Gilliam’s movie is, by contrast, a narrative that focuses on crystallization. Its organizing principle consists of a linear trajectory that goes from absence and presence, from the darkest to most tangible reality. Its fundamental impulse is to “get to the bottom” of past events by corporizing them as history. 12 Monkeys, just like nearly all films withhold information, uses absence to show presence. To play with us, it withholds information and then takes credit for the unobstructed disclosure. The film visualizes past, present, and future as essentially neutral, interchangeable territories imminently accessible to the viewer; or rather, the film sees each as a continual presence, a state of being of the present, not subject to age and wither.Comparatively, obstruction, in La Jetee, is not something to initiate but something immanent; film is always obstructed from access the proverbial “whole” of an event. Marker’s film tells a story in still images. But it is also a philosophy about time and an exploration of time that can’t be reclaimed. Gilliam’s idea is to relax us with the narrative thrust. He wants to create a pathway from longing for something to happen to him to be able to see it. Marker’s mission is to open up an area of ambiguity where perception and form reign over discovery and fact. The film is seen as a narrative, which makes it seem trivial. Marker asks not about what narrative he is capable of creating, but how time constructs itself in his mind’s eyes. He also questions why film, as a medium for sculpting the mind, so much demands an accessible past and narrative. So what are the conditions for narrative? Gilliam’s film doesn’t reduce or water down Marker’s vision, but it is its diametric counterpart, if you are generous. Or a misreading, otherwise. Twelve Monkeys is able to access personal consciousness by destroying it. The film is able to remove the layers of memory and create a concrete history.

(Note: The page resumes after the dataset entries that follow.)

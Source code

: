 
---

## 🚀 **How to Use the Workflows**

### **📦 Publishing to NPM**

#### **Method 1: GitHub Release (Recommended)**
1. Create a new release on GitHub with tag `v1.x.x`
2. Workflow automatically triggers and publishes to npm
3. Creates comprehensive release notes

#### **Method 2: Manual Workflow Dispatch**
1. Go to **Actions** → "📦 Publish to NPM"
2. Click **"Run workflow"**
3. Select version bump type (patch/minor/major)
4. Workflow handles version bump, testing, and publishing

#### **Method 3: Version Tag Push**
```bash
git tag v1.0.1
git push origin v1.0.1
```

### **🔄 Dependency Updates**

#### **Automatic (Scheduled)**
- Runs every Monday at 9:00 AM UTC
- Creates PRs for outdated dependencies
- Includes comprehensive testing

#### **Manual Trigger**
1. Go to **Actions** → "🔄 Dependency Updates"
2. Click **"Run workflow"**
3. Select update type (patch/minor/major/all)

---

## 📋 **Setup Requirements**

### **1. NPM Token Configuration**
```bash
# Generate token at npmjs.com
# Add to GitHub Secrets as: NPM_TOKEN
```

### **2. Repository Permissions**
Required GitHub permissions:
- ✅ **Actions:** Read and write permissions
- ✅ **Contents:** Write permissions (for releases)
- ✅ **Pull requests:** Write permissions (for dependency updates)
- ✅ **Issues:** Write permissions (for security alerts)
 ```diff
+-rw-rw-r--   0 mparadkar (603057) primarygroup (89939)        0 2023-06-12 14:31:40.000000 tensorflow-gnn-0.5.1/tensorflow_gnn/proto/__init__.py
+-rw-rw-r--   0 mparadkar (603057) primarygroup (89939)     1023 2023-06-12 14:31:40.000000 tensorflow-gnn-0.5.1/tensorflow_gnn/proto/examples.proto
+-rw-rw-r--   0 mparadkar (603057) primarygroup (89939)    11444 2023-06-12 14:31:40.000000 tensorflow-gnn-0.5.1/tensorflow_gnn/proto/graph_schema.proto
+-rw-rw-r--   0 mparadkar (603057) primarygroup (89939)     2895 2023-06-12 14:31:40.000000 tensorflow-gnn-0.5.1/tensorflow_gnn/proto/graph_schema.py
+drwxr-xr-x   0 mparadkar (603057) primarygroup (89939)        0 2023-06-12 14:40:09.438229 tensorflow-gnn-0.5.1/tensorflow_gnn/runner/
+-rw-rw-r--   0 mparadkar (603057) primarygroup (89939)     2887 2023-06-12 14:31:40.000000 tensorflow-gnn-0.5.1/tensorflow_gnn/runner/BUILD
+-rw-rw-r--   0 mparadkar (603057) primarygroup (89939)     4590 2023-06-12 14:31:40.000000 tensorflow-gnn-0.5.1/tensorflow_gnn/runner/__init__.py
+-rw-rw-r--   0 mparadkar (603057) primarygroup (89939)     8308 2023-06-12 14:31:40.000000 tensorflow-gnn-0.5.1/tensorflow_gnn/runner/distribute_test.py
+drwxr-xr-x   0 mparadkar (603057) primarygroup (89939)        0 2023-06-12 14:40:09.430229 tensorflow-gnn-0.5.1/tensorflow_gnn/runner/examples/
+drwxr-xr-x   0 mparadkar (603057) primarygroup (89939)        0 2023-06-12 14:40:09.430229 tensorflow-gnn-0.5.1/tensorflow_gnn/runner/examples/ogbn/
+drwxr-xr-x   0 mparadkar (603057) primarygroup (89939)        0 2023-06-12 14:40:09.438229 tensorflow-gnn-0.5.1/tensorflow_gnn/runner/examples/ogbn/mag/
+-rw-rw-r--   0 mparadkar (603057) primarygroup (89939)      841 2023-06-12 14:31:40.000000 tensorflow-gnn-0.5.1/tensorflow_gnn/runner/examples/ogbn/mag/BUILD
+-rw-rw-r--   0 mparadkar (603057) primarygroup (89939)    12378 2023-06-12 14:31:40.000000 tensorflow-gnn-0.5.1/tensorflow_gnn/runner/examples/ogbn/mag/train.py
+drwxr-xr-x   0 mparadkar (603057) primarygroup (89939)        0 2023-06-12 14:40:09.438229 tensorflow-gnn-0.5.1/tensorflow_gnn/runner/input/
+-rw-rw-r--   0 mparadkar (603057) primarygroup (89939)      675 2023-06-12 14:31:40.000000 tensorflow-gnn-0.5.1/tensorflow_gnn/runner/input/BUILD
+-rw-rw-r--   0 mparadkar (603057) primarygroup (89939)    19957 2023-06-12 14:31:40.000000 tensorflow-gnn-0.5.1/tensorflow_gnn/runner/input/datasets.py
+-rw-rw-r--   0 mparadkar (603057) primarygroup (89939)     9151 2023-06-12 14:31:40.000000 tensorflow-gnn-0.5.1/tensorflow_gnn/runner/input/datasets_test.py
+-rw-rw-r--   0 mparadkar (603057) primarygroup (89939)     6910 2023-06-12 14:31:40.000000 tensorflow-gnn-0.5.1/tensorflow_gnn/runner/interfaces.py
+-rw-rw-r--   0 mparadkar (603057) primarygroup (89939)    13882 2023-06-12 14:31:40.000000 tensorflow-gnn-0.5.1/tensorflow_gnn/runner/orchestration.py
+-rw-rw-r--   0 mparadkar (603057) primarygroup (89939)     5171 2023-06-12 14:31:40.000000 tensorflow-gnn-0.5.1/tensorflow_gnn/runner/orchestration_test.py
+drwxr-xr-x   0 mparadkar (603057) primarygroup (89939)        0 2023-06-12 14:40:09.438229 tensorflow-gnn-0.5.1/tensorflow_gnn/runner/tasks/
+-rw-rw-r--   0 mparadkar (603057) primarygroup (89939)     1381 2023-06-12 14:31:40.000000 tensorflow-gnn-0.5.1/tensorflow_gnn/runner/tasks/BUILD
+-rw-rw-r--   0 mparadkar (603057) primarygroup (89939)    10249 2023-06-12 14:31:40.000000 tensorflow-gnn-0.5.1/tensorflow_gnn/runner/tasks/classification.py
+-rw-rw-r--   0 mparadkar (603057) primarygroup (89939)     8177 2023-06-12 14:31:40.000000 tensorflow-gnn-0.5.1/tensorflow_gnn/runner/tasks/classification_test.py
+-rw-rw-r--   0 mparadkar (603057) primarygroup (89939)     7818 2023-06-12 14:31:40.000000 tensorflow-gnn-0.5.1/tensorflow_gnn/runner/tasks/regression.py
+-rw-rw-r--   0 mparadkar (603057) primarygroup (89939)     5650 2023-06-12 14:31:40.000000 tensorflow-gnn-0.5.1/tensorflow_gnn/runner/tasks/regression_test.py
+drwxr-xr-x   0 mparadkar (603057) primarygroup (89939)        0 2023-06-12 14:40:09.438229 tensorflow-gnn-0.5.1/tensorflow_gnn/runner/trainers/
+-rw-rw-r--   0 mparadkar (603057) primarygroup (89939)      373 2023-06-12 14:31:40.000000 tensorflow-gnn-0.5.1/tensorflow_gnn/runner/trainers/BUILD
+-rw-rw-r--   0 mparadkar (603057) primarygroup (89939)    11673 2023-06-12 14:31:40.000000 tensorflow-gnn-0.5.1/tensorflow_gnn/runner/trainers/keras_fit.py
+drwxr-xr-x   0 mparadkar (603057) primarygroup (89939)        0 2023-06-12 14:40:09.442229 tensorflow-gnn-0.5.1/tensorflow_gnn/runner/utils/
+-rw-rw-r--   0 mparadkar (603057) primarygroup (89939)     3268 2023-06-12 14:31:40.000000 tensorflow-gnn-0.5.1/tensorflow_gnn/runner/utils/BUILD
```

Contrarily, La Jetee is unable to escape consciousness. Whatever happens with Bruce Willis’ protagonist from Twelve Monkeys (Gilliam’s film), La Jetee cannot escape consciousness, cannot elude its own subjectivity and its own provocative failure to render a harmony of sound and image for us. La Jetee’s memory is difficult to reclaim or integrate into our usual understanding of time. La Jetee can be described as a transformative, dialectical space. La Jetee features a complex interlaying of first and second person memories. This implies that many of these image-memories are mental projections of the protagonist, who places his memories into a pseudo-objective 3rd-person. The film is semi-motional in that it reduces the length of the shots. It reminds us of memory as a marker of the mind’s brutal attempt to recall what it cannot. This is a sort of courage that Twelve Monkeys would never have the nerve to show.